[SUPPLIED DATA — start]

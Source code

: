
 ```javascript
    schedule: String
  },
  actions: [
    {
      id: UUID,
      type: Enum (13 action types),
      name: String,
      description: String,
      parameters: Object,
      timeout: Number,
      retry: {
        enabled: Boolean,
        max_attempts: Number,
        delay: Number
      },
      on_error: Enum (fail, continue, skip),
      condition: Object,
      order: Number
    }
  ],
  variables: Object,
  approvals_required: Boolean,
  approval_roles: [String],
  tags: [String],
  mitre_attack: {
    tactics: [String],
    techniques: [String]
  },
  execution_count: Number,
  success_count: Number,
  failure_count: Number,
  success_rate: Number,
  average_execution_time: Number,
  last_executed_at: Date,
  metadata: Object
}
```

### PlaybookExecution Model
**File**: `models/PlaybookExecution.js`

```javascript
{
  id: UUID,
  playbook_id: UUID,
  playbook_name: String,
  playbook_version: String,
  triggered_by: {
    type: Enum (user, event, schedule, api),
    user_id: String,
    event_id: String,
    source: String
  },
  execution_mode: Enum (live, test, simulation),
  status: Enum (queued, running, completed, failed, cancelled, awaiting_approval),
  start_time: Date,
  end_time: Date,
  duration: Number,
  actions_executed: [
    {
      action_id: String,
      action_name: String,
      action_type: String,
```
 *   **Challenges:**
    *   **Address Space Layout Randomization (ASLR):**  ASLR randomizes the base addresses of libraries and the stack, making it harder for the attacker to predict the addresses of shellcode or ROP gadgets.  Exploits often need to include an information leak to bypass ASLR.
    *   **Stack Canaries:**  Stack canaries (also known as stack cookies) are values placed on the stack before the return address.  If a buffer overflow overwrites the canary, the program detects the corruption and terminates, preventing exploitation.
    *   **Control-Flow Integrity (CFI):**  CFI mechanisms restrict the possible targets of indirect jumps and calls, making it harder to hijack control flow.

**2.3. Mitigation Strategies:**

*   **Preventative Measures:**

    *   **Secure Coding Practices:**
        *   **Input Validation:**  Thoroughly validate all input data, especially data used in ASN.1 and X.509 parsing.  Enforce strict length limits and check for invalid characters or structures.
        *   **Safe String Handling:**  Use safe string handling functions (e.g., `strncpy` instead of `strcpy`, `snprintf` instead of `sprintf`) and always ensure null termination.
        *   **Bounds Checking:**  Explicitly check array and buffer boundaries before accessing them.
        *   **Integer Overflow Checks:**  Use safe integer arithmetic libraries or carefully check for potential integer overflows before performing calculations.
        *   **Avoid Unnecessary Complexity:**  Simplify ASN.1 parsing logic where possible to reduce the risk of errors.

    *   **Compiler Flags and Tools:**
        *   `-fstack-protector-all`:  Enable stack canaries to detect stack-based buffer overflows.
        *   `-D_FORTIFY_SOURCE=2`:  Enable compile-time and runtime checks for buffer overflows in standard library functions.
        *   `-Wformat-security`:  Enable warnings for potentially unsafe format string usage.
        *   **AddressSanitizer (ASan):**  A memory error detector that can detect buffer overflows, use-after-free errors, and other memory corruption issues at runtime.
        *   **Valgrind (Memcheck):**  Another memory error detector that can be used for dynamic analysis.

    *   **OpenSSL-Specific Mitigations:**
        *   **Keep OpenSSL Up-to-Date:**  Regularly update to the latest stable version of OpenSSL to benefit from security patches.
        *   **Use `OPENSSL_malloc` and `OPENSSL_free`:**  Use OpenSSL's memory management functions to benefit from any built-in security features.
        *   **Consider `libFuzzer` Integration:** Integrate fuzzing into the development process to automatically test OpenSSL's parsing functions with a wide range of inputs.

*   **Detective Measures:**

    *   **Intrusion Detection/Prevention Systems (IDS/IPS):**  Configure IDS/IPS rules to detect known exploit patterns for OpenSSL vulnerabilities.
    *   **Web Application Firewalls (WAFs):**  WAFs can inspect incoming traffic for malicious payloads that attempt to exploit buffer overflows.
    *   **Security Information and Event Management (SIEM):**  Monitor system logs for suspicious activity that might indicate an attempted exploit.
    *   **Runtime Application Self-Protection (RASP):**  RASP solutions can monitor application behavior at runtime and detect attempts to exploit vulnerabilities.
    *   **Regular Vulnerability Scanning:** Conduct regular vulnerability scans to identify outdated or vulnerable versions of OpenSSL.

[SUPPLIED DATA — finish]

● **ASSIGNMENT**
Please filter the data down to the lines containing the word "Object".

● **ANSWER BELOW**
      parameters: Object,
      condition: Object,
  variables: Object,
  metadata: Object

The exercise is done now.